TASK STATEMENT: Pull every line that includes the word "Impulse" from the data.

Collected data entries
※ ※ ※
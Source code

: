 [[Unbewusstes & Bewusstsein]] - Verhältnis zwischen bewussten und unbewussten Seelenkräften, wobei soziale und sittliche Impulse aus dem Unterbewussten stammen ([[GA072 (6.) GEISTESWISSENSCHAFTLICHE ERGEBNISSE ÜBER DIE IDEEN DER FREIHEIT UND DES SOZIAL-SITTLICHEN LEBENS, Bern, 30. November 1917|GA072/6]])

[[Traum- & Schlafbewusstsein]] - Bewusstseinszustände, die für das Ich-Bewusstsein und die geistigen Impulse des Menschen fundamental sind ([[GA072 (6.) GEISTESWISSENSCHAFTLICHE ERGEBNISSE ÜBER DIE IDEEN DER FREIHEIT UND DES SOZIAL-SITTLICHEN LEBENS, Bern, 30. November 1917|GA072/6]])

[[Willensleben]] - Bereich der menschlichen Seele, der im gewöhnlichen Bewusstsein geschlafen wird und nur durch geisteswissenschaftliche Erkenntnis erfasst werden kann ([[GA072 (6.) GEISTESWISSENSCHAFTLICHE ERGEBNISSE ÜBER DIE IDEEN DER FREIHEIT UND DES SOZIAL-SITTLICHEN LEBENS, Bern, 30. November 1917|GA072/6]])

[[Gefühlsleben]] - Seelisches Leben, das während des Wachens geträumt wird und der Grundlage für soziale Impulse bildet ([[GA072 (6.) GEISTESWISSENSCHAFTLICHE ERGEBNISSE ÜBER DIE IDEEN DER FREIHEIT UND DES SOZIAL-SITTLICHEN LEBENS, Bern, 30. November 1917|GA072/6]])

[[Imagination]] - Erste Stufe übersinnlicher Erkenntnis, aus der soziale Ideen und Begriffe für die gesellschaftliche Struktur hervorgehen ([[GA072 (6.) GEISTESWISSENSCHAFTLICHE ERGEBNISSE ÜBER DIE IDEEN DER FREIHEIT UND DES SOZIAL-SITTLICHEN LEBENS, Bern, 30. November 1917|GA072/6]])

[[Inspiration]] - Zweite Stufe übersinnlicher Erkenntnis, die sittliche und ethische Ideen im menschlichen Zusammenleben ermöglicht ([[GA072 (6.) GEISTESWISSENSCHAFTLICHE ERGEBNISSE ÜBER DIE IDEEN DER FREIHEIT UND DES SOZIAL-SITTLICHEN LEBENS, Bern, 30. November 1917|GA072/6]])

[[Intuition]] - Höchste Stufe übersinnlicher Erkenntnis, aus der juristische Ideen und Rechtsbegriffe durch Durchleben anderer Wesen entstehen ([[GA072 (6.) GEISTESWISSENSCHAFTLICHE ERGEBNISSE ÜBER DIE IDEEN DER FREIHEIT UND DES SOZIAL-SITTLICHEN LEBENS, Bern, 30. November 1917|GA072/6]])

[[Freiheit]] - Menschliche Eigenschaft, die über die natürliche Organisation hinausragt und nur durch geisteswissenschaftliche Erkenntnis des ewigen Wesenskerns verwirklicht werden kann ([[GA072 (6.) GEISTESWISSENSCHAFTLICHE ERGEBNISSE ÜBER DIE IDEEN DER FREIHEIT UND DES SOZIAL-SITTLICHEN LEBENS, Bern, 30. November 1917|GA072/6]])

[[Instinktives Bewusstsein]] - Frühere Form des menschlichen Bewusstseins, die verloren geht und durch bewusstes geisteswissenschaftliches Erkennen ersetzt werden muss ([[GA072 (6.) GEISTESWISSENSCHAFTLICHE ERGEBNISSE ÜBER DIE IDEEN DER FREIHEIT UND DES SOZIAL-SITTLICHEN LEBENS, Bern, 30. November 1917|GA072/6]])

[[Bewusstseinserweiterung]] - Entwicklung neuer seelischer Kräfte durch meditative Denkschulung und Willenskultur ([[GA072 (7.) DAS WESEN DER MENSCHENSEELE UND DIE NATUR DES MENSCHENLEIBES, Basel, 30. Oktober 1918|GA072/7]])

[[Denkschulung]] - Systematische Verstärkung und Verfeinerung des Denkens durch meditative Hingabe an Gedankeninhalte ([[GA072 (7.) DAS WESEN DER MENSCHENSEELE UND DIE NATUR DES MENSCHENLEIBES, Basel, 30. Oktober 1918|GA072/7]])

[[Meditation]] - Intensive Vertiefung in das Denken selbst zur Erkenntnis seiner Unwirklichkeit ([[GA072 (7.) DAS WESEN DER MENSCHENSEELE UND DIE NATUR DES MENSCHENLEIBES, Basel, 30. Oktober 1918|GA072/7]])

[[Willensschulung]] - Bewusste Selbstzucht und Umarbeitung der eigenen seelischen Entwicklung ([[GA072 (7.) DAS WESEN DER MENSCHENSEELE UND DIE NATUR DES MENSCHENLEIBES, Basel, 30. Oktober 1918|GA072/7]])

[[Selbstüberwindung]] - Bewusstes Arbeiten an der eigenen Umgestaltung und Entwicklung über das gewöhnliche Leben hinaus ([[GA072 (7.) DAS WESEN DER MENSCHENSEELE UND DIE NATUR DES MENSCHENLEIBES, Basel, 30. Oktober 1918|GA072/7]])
※ ※ ※
SOLUTION BELOW:
: [[Unbewusstes & Bewusstsein]] - Verhältnis zwischen bewussten und unbewussten Seelenkräften, wobei soziale und sittliche Impulse aus dem Unterbewussten stammen ([[GA072 (6.) GEISTESWISSENSCHAFTLICHE ERGEBNISSE ÜBER DIE IDEEN DER FREIHEIT UND DES SOZIAL-SITTLICHEN LEBENS, Bern, 30. November 1917|GA072/6]])
[[Traum- & Schlafbewusstsein]] - Bewusstseinszustände, die für das Ich-Bewusstsein und die geistigen Impulse des Menschen fundamental sind ([[GA072 (6.) GEISTESWISSENSCHAFTLICHE ERGEBNISSE ÜBER DIE IDEEN DER FREIHEIT UND DES SOZIAL-SITTLICHEN LEBENS, Bern, 30. November 1917|GA072/6]])
[[Gefühlsleben]] - Seelisches Leben, das während des Wachens geträumt wird und der Grundlage für soziale Impulse bildet ([[GA072 (6.) GEISTESWISSENSCHAFTLICHE ERGEBNISSE ÜBER DIE IDEEN DER FREIHEIT UND DES SOZIAL-SITTLICHEN LEBENS, Bern, 30. November 1917|GA072/6]])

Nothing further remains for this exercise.